Le projet du contournement du village de Gages est toujours à l’étude.

Le dossier de la future route d’accès à Pairi Daiza est revenu devant le Parlement wallon. La volonté du nouveau gouvernement d’abandonner une série de projets routiers suscite une flopée d’interrogations. Le député leuzois Hervé Cornillie (MR) a interpellé à ce sujet le ministre de la Mobilité Philippe Henry (Ecolo).

Alors qu’un permis d’urbanisme a été accordé pour la 1re phase des travaux de la N56b, Hervé Cornillie a insisté sur le fait que tant les autorités brugelettoises que les responsables du domaine animalier de Cambron-Casteau sont actuellement dans le flou.

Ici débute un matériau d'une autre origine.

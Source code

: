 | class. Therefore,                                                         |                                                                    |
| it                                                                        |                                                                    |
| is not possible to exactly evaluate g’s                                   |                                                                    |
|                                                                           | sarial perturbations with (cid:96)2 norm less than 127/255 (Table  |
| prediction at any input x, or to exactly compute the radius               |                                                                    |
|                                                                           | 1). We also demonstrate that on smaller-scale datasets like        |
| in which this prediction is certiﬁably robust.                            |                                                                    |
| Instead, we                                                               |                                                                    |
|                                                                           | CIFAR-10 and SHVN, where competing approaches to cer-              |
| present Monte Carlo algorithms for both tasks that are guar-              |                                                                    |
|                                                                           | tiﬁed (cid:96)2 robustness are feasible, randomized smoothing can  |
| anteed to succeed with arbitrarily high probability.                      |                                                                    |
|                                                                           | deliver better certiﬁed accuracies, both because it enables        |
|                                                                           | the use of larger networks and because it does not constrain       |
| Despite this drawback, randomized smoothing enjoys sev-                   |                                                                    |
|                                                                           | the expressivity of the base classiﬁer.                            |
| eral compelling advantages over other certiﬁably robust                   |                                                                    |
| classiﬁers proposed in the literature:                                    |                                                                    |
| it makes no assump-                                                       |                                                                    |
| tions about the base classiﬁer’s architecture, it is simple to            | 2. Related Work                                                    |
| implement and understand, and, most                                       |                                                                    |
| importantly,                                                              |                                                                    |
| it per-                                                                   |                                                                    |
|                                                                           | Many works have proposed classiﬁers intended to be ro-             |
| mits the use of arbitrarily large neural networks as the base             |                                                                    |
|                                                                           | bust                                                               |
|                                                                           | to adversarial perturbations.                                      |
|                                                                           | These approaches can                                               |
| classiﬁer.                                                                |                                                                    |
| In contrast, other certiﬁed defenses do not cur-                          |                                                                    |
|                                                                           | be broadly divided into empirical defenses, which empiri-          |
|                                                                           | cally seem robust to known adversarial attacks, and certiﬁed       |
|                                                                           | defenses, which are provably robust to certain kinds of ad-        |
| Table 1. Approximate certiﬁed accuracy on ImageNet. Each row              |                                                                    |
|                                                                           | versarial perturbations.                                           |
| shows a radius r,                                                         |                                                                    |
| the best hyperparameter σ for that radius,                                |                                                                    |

" Aucune information ne leur a été transmise quant à l’abandon ou la poursuite de ce chantier ", a-t-il fait comprendre au ministre compétent. Ce dernier a confirmé à son interlocuteur que les moyens financiers pour la N56b (phase 1) étaient bien repris dans le budget 2019-2024 mais que le projet était toujours à l’étude.

Une nécessité

De quoi rassurer un peu le bourgmestre de Brugelette, pour qui le contournement de Gages est une nécessité absolue afin de soulager ce village et d’autres, limitrophes, impactés par le trafic exponentiel généré par le parc, dont la fréquentation vient de battre un nouveau record (2 016 000 visiteurs).

" Ce changement d’orientation politique ne fait évidemment pas nos affaires, ni celles des riverains. Voilà plusieurs années qu’on nous promet et qu’on attend avec impatience cette route de délestage ", rappelle André Desmarlières.

Celle-ci n’est peut-être pas près de voir le jour car, selon certaines informations à prendre au conditionnel et dont le maïeur a eu écho, le SPW réétudierait à présent le tracé du contournement de Gages par le nord alors que c’est celui par le sud qui avait été retenu.

70 % favorable

À l’origine, 70 % de la population s’était plutôt montrée favorable au tracé nord, de même que le bourgmestre, qui en explique la raison. " Lorsqu’on réalise le contournement d’une ville ou d’un village, la logique veut que cela se fasse en amont et pas en aval. De toute manière, aucun tracé ne fera l’unanimité. Dans les deux cas, des terres agricoles seront impactées. "

Si le tracé nord redevient d’actualité, le bourgmestre craint que les environnementalistes mais aussi les chasseurs voient d’un mauvais œil une nouvelle voirie longer un espace boisé abritant du gibier.

Pour André Desmarlières, se limiter au contournement de Gages sans aller plus loin que la N523 serait, de surcroît, un non-sens et impacterait considérablement la commune de Silly, par où les visiteurs du parc seraient contraints de transiter pour rejoindre la N7 et l’autoroute A8 Tournai - Bruxelles.